Me reí débilmente, pero estaba muy inquieta por Billy y Josie. Morrell preguntó si me sentiría mejor si se alojaban en casa del señor Contreras.
– Se muere por hacer algo útil, y si tuviera que ocuparse de ellos, le ayudaría a soportar que te quedes en casa de Lotty.
– No sé si sabrá mantenerlos a salvo -dije preocupada.
– Durante el fin de semana Grobian, por lo menos, estará detenido. De aquí al lunes, lo creas o no, te sentirás mucho más fuerte y estarás en condiciones de pensar un plan mejor.
Tuve que acceder: no me quedaban fuerzas para hacer nada más. Incluso tuve que avenirme a que Morrell enviara a Amy Blount a casa de Mary Ann a recoger a la pareja de fugitivos; detestaba no cuidar de ellos yo misma, detestaba a Morrell por añadir que no podía manejar el mundo entero por mí misma y que lo mejor sería que dejara de intentarlo.

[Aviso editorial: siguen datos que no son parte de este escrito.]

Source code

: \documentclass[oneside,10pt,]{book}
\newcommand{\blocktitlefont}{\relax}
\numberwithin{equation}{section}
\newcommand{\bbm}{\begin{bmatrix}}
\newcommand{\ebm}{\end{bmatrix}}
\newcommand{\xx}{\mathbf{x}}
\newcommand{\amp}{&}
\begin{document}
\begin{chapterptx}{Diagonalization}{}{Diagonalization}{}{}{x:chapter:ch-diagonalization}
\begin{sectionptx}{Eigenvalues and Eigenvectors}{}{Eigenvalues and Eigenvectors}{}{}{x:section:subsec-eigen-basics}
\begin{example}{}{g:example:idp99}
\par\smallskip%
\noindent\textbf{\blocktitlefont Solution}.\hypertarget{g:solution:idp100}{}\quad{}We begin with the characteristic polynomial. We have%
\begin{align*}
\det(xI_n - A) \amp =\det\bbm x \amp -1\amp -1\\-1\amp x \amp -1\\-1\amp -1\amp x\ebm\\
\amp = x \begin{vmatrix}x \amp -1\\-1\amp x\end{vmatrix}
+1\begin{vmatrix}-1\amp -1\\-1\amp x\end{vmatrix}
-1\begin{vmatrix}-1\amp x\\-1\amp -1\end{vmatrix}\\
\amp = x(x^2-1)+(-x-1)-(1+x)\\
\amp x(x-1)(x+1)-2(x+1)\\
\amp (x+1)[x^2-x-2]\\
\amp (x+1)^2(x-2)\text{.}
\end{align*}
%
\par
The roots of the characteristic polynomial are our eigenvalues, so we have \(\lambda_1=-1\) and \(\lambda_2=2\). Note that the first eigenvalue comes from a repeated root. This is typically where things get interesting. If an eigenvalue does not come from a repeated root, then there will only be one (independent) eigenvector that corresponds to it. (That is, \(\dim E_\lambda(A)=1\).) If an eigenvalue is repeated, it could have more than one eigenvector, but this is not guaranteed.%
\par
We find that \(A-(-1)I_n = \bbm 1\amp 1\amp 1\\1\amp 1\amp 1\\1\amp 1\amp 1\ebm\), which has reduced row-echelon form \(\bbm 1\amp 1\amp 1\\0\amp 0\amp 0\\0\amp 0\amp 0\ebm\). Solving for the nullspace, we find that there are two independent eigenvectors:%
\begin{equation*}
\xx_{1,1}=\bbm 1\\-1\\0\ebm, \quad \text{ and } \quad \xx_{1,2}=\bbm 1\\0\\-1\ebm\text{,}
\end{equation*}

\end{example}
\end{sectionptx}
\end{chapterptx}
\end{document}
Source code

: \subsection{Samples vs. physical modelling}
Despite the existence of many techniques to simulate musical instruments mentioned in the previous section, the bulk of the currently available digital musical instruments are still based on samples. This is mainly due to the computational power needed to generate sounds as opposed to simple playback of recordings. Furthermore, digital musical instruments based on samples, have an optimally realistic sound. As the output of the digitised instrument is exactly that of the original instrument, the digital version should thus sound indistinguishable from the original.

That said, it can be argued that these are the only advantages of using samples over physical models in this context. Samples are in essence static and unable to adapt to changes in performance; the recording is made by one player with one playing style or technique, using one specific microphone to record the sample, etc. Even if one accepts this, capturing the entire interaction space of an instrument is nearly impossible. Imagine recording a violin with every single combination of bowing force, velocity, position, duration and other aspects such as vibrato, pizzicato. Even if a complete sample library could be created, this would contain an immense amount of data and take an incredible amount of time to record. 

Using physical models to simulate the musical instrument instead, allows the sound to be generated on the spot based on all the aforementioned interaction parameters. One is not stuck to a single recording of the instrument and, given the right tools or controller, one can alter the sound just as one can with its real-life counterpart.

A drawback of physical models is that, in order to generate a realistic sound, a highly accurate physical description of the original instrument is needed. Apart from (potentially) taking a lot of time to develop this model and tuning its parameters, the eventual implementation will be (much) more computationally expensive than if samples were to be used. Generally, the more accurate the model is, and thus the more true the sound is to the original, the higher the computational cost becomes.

Pasé el resto del día durmiendo. Cuando me desperté, entrada la tarde, Lotty me trajo un cuenco de su sopa casera de lentejas. Me quedé tumbada en su cuarto de invitados, disfrutando con la habitación limpia, la ropa limpia, la serenidad de sus afectuosas atenciones.
Hasta la mañana siguiente no me mostró la pluma roja, la grabadora de Marcena.
– Llevé tu hedionda ropa a la lavandería, cariño, y encontré esto en la bolsa. Supuse que querrías conservarlo.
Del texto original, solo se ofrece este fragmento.